Our driver dropped us off in Rodmell after our three-hour trip and we literally headed down The Street. After a brief walk, we arrived at the front gate of the country home that Virginia and Leonard occupied, beginning in 1919.

It was magical. Walking through the gate and down the path, I felt as though I was on hallowed ground, following in the footsteps the Woolfs had made.

We ate lunch in the garden, watched a dramatic reading of a scene from Between the Acts, with Virginia’s Writing Lodge as a backdrop, toured the ground floor of the home fitted out with the Woolfs’ belongings, and wandered through the garden filled with colorful and profuse blooms.

Follow along as I share some photos from our day.

Front gate of Monk’s House

The path behind the Monk’s House gate

As the Monk’s House guidebook states, “Books dominated the house.” And books are the first thing you see as you enter through the low back doorway. They line the stairs to the second floor.

Off to the left is the original Monk’s House sitting room, furnished with pieces ranging from the 17th to the 20th centuries. The still life design on the fire screen is by Duncan Grant, with the needlework by his mother, Ethel Bartle Grant. The upholstered armchair to its right was Virginia’s favorite, featuring a print by Vanessa Bell.

Another view of the original Monk’s House sitting room, which was created when the Woolfs knocked down a partition wall in 1926. It combined areas for reading, writing, and eating. Vanessa Bell and Duncan Grant painted the dining table — with its geometric design of criss-cross strokes — and four chairs in the early 1930s.

The square coffee table in the center of the room is topped with tiles by Duncan Grant. They depict Venus at her toilet.

A table and six painted chairs with needlework panels designed by Vanessa Bell dominate the dining room. The needlework panels depict bowls of flowers against a window. Grant’s mother completed the embroidery.

The Monk’s House dining room fireplace

The oil portrait of Virginia Woolf painted by Vanessa Bell in 1912. It hangs on a wall between the stairway and the dining room at Monk’s House.

The doorway, framed with roses, that leads from the garden to Virginia Woolf’s bedroom at Monk’s House

Virginia Woolf’s bedroom was part of an extension to Monk’s House built in 1929. It truly was a room of her own as one had to enter it from the garden, as in the photo above.

The fireplace in Virginia Woolf’s ground floor bedroom is decorated with tiles that were a gift from Vanessa Bell. They depict a ship with a lighthouse in the distance.

Virginia Woolf’s Writing Lodge, built in 1934 and and extended in the 1950s by Leonard for his companion Trekkie Parsons. The new space is now used as an exhibition room.

This table sits inside the Writing Lodge covered with her tortoiseshell glasses, folders with handwritten labels that she used for her manuscripts, pen and ink, newspapers, and wads of rumpled paper.

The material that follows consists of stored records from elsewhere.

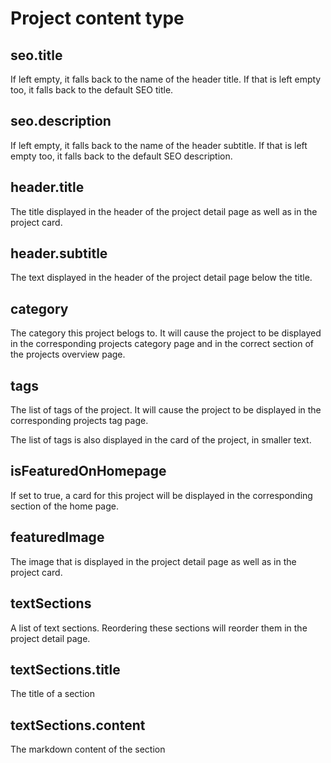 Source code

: # Project content type

## seo.title

If left empty, it falls back to the name of the header title. If that is left empty too, it falls back to the default SEO title.

## seo.description

If left empty, it falls back to the name of the header subtitle. If that is left empty too, it falls back to the default SEO description.

## header.title

The title displayed in the header of the project detail page as well as in the project card.

## header.subtitle

The text displayed in the header of the project detail page below the title.

## category

The category this project belogs to. It will cause the project to be displayed in the corresponding projects category page and in the correct section of the projects overview page.

## tags

The list of tags of the project. It will cause the project to be displayed in the corresponding projects tag page.

The list of tags is also displayed in the card of the project, in smaller text.

## isFeaturedOnHomepage

If set to true, a card for this project will be displayed in the corresponding section of the home page.

## featuredImage

The image that is displayed in the project detail page as well as in the project card.

## textSections

A list of text sections. Reordering these sections will reorder them in the project detail page.

## textSections.title

The title of a section

## textSections.content

The markdown content of the section
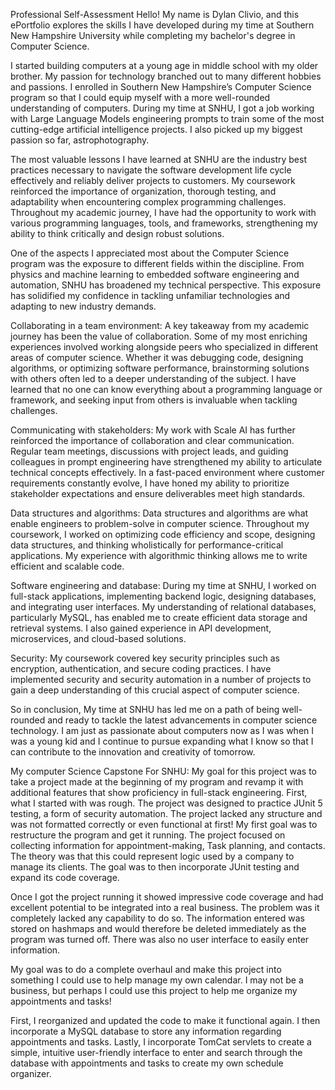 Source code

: Professional Self-Assessment
Hello! My name is Dylan Clivio, and this ePortfolio explores the skills I have developed during my time at Southern New Hampshire University while completing my bachelor's degree in Computer Science.

I started building computers at a young age in middle school with my older brother. My passion for technology branched out to many different hobbies and passions. I enrolled in Southern New Hampshire’s Computer Science program so that I could equip myself with a more well-rounded understanding of computers. During my time at SNHU, I got a job working with Large Language Models engineering prompts to train some of the most cutting-edge artificial intelligence projects. I also picked up my biggest passion so far, astrophotography.

The most valuable lessons I have learned at SNHU are the industry best practices necessary to navigate the software development life cycle effectively and reliably deliver projects to customers. My coursework reinforced the importance of organization, thorough testing, and adaptability when encountering complex programming challenges. Throughout my academic journey, I have had the opportunity to work with various programming languages, tools, and frameworks, strengthening my ability to think critically and design robust solutions.

One of the aspects I appreciated most about the Computer Science program was the exposure to different fields within the discipline. From physics and machine learning to embedded software engineering and automation, SNHU has broadened my technical perspective. This exposure has solidified my confidence in tackling unfamiliar technologies and adapting to new industry demands.

Collaborating in a team environment: A key takeaway from my academic journey has been the value of collaboration. Some of my most enriching experiences involved working alongside peers who specialized in different areas of computer science. Whether it was debugging code, designing algorithms, or optimizing software performance, brainstorming solutions with others often led to a deeper understanding of the subject. I have learned that no one can know everything about a programming language or framework, and seeking input from others is invaluable when tackling challenges.

Communicating with stakeholders: My work with Scale AI has further reinforced the importance of collaboration and clear communication. Regular team meetings, discussions with project leads, and guiding colleagues in prompt engineering have strengthened my ability to articulate technical concepts effectively. In a fast-paced environment where customer requirements constantly evolve, I have honed my ability to prioritize stakeholder expectations and ensure deliverables meet high standards.

Data structures and algorithms: Data structures and algorithms are what enable engineers to problem-solve in computer science. Throughout my coursework, I worked on optimizing code efficiency and scope, designing data structures, and thinking wholistically for performance-critical applications. My experience with algorithmic thinking allows me to write efficient and scalable code.

Software engineering and database: During my time at SNHU, I worked on full-stack applications, implementing backend logic, designing databases, and integrating user interfaces. My understanding of relational databases, particularly MySQL, has enabled me to create efficient data storage and retrieval systems. I also gained experience in API development, microservices, and cloud-based solutions.

Security: My coursework covered key security principles such as encryption, authentication, and secure coding practices. I have implemented security and security automation in a number of projects to gain a deep understanding of this crucial aspect of computer science.

So in conclusion, My time at SNHU has led me on a path of being well-rounded and ready to tackle the latest advancements in computer science technology. I am just as passionate about computers now as I was when I was a young kid and I continue to pursue expanding what I know so that I can contribute to the innovation and creativity of tomorrow.

My computer Science Capstone For SNHU: My goal for this project was to take a project made at the beginning of my program and revamp it with additional features that show proficiency in full-stack engineering. First, what I started with was rough. The project was designed to practice JUnit 5 testing, a form of security automation. The project lacked any structure and was not formatted correctly or even functional at first! My first goal was to restructure the program and get it running. The project focused on collecting information for appointment-making, Task planning, and contacts. The theory was that this could represent logic used by a company to manage its clients. The goal was to then incorporate JUnit testing and expand its code coverage.

Once I got the project running it showed impressive code coverage and had excellent potential to be integrated into a real business. The problem was it completely lacked any capability to do so. The information entered was stored on hashmaps and would therefore be deleted immediately as the program was turned off. There was also no user interface to easily enter information.

My goal was to do a complete overhaul and make this project into something I could use to help manage my own calendar. I may not be a business, but perhaps I could use this project to help me organize my appointments and tasks!

First, I reorganized and updated the code to make it functional again. I then incorporate a MySQL database to store any information regarding appointments and tasks. Lastly, I incorporate TomCat servlets to create a simple, intuitive user-friendly interface to enter and search through the database with appointments and tasks to create my own schedule organizer.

Just one view of the extensive Monk’s House garden, lovingly tended by Leonard, with the central part consisting of a series of small spaces enclosed by plants and joined by a network of narrow paths.

The Millstone Terrace, whose name comes from the millstones the Woolfs found in the garden.

The Fish Pond, one of three ponds Leonard installed, this one on a narrow strip of south-facing garden enclosed on three sides by flint walls.

The lawn at Monk’s House where the Woolfs played bowls and visitors today continue the tradition.